From video recordings recovered from his computer, police were shocked to discover that he had been reconnoitering suitable places in the bush near Sydney to stage the crash for several weeks – the Old Pacific Highway at South Maroota, the Northern Road at Penrith, Wiseman’s Ferry Road between Spencer and Mangrove Mountain, and Sackville Ferry Road.

The spot he eventually chose, Enterprise Drive, Fountaindale, on the NSW Central Coast 60 kilometres north of Sydney, seemed ideal. It was a straight stretch of thinly-trafficked road where he could build up speed, and there was a solid gum-tree close to the left-hand verge into which he planned to hurtle his grey Toyota Corolla.

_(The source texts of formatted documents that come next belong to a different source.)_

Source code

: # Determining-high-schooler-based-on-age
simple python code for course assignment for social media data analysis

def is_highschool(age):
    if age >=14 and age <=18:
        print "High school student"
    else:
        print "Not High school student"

Not satisfied that the impact of the car would kill everyone, he next improvised two petrol bombs out of aluminium canisters which he filled with half a litre of fuel each, and wedged behind the headlights. He connected these to the car’s battery with an elaborate electrical circuit which also included three 12 volt batteries of the type used to power ride-on children’s toys. As a final touch he planned to disable the driver’s airbag in the car – the only one fitted in this model – which would later fail to deploy on impact.

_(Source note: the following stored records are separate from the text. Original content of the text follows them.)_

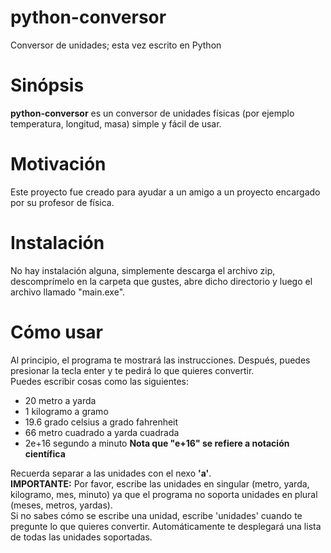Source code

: # python-conversor
Conversor de unidades; esta vez escrito en Python
<h1>Sinópsis</h1>
<strong>python-conversor</strong> es un conversor de unidades físicas (por ejemplo temperatura, longitud, masa) simple y fácil de usar.
<h1>Motivación</h1>
Este proyecto fue creado para ayudar a un amigo a un proyecto encargado por su profesor de física.
<h1>Instalación</h1>
No hay instalación alguna, simplemente descarga el archivo zip, descomprímelo en la carpeta que gustes, 
abre dicho directorio y luego el archivo llamado "main.exe".
<h1>Cómo usar</h1>
Al principio, el programa te mostrará las instrucciones. Después, puedes presionar la tecla enter y te pedirá lo que quieres
convertir. <br>
Puedes escribir cosas como las siguientes:<br>
<ul>
<li>20 metro a yarda</li>
<li>1 kilogramo a gramo</li>
<li>19.6 grado celsius a grado fahrenheit</li>
<li>66 metro cuadrado a yarda cuadrada</li>
<li>2e+16 segundo a minuto <strong>Nota que "e+16" se refiere a notación científica</strong></li>
</ul>
Recuerda separar a las unidades con el nexo <strong>'a'</strong>.<br>
<strong>IMPORTANTE:</strong> Por favor, escribe las unidades en singular (metro, yarda, kilogramo, mes, minuto) ya que el programa 
no soporta unidades en plural (meses, metros, yardas).<br>
Si no sabes cómo se escribe una unidad, escribe 'unidades' cuando te pregunte lo que quieres convertir. Automáticamente te
desplegará una lista de todas las unidades soportadas.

(top) The elaborate electrical circuit Milne built to detonate the bombs. (right) One of the petrol bombs Milne installed in the car. (left) The wreckage of the car after Darren Milne drove it into a tree at 85 kph. (Photos: Coroner’s Court)

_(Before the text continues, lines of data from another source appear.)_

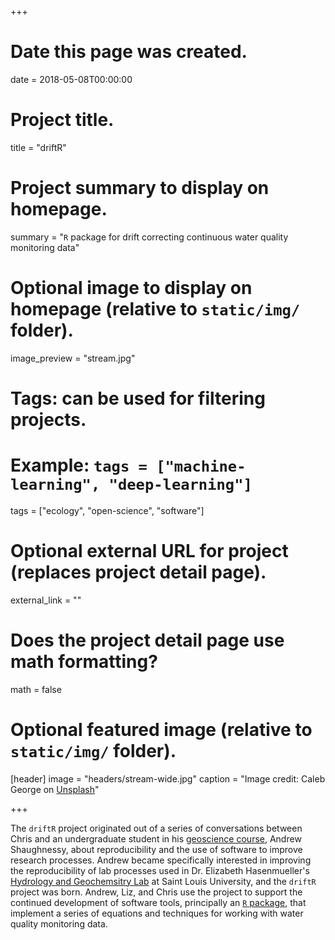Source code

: +++
# Date this page was created.
date = 2018-05-08T00:00:00

# Project title.
title = "driftR"

# Project summary to display on homepage.
summary = "`R` package for drift correcting continuous water quality monitoring data"

# Optional image to display on homepage (relative to `static/img/` folder).
image_preview = "stream.jpg"

# Tags: can be used for filtering projects.
# Example: `tags = ["machine-learning", "deep-learning"]`
tags = ["ecology", "open-science", "software"]

# Optional external URL for project (replaces project detail page).
external_link = ""

# Does the project detail page use math formatting?
math = false

# Optional featured image (relative to `static/img/` folder).
[header]
image = "headers/stream-wide.jpg"
caption = "Image credit: Caleb George on [Unsplash](https://unsplash.com/photos/zZzKLzKP24o)"

+++

The `driftR` project originated out of a series of conversations between Chris and an undergraduate student in his [geoscience course](/courses/introgis/), Andrew Shaughnessy, about reproducibility and the use of software to improve research processes. Andrew became specifically interested in improving the reproducibility of lab processes used in Dr. Elizabeth Hasenmueller's [Hydrology and Geochemsitry Lab](https://hasenmuellerlab.weebly.com) at Saint Louis University, and the `driftR` project was born. Andrew, Liz, and Chris use the project to support the continued development of software tools, principally an [`R` package](https://shaughnessyar.github.io/driftR/), that implement a series of equations and techniques for working with water quality monitoring data.
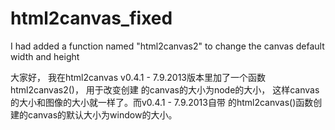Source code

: html2canvas_fixed
=================

I had added a function named "html2canvas2" to change the canvas default width and height

大家好， 我在html2canvas v0.4.1 - 7.9.2013版本里加了一个函数 html2canvas2()， 用于改变创建
的canvas的大小为node的大小， 这样canvas的大小和图像的大小就一样了。而v0.4.1 - 7.9.2013自带
的html2canvas()函数创建的canvas的默认大小为window的大小。
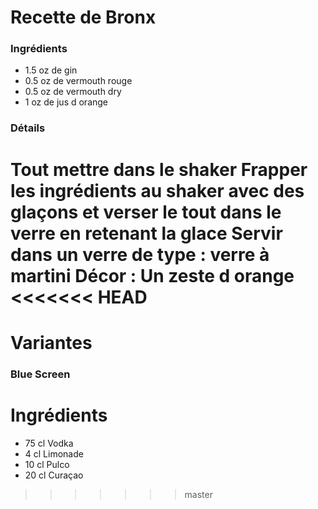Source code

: # Recette de Bronx

### Ingrédients

* 1.5 oz de gin
* 0.5 oz de vermouth rouge
* 0.5 oz de vermouth dry
* 1 oz de jus d orange

### Détails

Tout mettre dans le shaker
Frapper les ingrédients au shaker avec des glaçons et verser le tout dans le verre en retenant la glace
Servir dans un verre de type : verre à martini
Décor : Un zeste d orange
<<<<<<< HEAD
=======

# Variantes

### Blue Screen

# Ingrédients

* 75 cl Vodka
* 4 cl Limonade
* 10 cl Pulco
* 20 cl Curaçao
>>>>>>> master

(top) The elaborate electrical circuit Milne built to detonate the bombs.
(right) One of the petrol bombs Milne installed in the car.
(left) The wreckage of the car after Darren Milne drove it into a tree at 85 kph.
(Photos: Coroner’s Court)

The Christmas before the crash Darren claimed some long service leave from Ausgrid, and took the family for a six-week beach holiday. It was the last they would ever enjoy together. If it was intended to repair the relationship it was not a success – Susana’s family, with whom she was communicating via Skype, said that she appeared “… upset and depressed with the pending baby, and she was having difficulties communicating with Darren.”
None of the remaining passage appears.